Alexandria has been misunderstood for centuries. Visitors who know it only through Cavafy's poetry or E.M. Forster's novel arrive expecting a romantic, sepia-tinted cosmopolitan port, and find instead a crowded, traffic-bruised city of five million that long ago overbuilt its own heritage. Both versions contain truth. Strip away the noise and Alexandria still has a different soul from Cairo — more Mediterranean, more layered, more inclined toward melancholy and seafood.
The Bibliotheca Alexandrina, reopened in 2002 on the approximate site of the ancient library, is not a fraud. It is a genuinely impressive piece of architecture — a disc of Aswan granite tilted toward the sea, housing 8 million volumes, a planetarium, and five museums. The content matches the ambition in ways that Egyptian cultural projects rarely manage. Budget half a day, not an hour.

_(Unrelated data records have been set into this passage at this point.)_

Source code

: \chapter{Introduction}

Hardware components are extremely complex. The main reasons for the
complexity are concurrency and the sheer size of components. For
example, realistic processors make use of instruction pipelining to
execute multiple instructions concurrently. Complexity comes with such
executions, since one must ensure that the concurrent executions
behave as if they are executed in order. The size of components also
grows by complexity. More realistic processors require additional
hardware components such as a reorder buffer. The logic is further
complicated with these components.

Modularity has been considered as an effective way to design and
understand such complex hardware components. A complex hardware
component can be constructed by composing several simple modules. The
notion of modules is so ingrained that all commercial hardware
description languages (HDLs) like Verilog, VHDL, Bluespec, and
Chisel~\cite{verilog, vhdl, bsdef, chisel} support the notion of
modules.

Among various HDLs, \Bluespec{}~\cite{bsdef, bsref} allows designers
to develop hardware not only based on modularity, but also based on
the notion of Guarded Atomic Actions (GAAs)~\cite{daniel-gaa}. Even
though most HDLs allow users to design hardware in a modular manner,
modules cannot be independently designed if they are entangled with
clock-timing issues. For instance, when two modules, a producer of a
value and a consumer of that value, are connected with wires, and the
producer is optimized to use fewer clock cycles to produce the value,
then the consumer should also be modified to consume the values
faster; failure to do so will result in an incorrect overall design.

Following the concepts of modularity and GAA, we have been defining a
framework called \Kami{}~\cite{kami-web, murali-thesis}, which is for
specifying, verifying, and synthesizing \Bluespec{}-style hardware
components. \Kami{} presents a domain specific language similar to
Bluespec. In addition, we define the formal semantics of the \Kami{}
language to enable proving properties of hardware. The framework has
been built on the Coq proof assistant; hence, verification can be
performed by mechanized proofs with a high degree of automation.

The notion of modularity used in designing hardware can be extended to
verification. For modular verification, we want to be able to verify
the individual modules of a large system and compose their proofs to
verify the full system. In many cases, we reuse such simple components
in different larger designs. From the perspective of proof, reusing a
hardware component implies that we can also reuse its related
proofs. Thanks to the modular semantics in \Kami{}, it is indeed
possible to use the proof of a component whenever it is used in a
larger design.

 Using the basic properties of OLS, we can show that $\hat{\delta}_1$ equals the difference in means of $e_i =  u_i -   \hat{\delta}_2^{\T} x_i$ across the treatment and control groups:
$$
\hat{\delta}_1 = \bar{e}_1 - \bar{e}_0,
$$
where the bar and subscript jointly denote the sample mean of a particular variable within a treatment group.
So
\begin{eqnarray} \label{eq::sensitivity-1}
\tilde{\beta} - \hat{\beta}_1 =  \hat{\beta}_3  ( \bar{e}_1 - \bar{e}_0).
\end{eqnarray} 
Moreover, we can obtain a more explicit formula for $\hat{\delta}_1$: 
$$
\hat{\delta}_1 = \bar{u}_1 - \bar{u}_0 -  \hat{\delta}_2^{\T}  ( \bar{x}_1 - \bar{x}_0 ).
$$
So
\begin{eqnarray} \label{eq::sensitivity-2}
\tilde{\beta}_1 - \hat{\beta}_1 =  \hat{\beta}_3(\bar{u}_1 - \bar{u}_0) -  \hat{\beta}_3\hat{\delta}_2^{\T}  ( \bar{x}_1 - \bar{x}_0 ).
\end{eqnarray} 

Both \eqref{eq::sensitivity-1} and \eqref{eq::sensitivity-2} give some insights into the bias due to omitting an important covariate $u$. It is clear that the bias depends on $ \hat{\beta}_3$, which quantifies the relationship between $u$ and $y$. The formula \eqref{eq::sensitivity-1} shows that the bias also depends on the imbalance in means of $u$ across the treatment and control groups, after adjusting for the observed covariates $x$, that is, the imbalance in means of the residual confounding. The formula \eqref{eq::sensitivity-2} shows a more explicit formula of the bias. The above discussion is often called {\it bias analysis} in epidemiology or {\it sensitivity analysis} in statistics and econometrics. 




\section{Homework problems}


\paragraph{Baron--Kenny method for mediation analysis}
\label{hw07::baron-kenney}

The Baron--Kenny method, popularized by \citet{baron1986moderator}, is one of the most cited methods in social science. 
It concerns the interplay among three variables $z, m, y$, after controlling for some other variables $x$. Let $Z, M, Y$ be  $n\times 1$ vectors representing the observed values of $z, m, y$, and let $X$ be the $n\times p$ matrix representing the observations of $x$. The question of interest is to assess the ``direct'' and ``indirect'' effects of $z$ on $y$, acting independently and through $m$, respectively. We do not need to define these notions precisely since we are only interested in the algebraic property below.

The rest of the ancient city is scattered and requires patience. Pompey's Pillar stands improbably alone in a scrubby lot in Karmouz — a single Roman column 27 meters tall surrounded by stray cats and sphinxes, which is somehow more evocative for its neglect. The Catacombs of Kom el-Shoqafa beneath the city are the real archaeological treasure: three levels of Greco-Roman tombs where Hellenistic and Egyptian funerary traditions fuse in carvings that exist nowhere else on earth.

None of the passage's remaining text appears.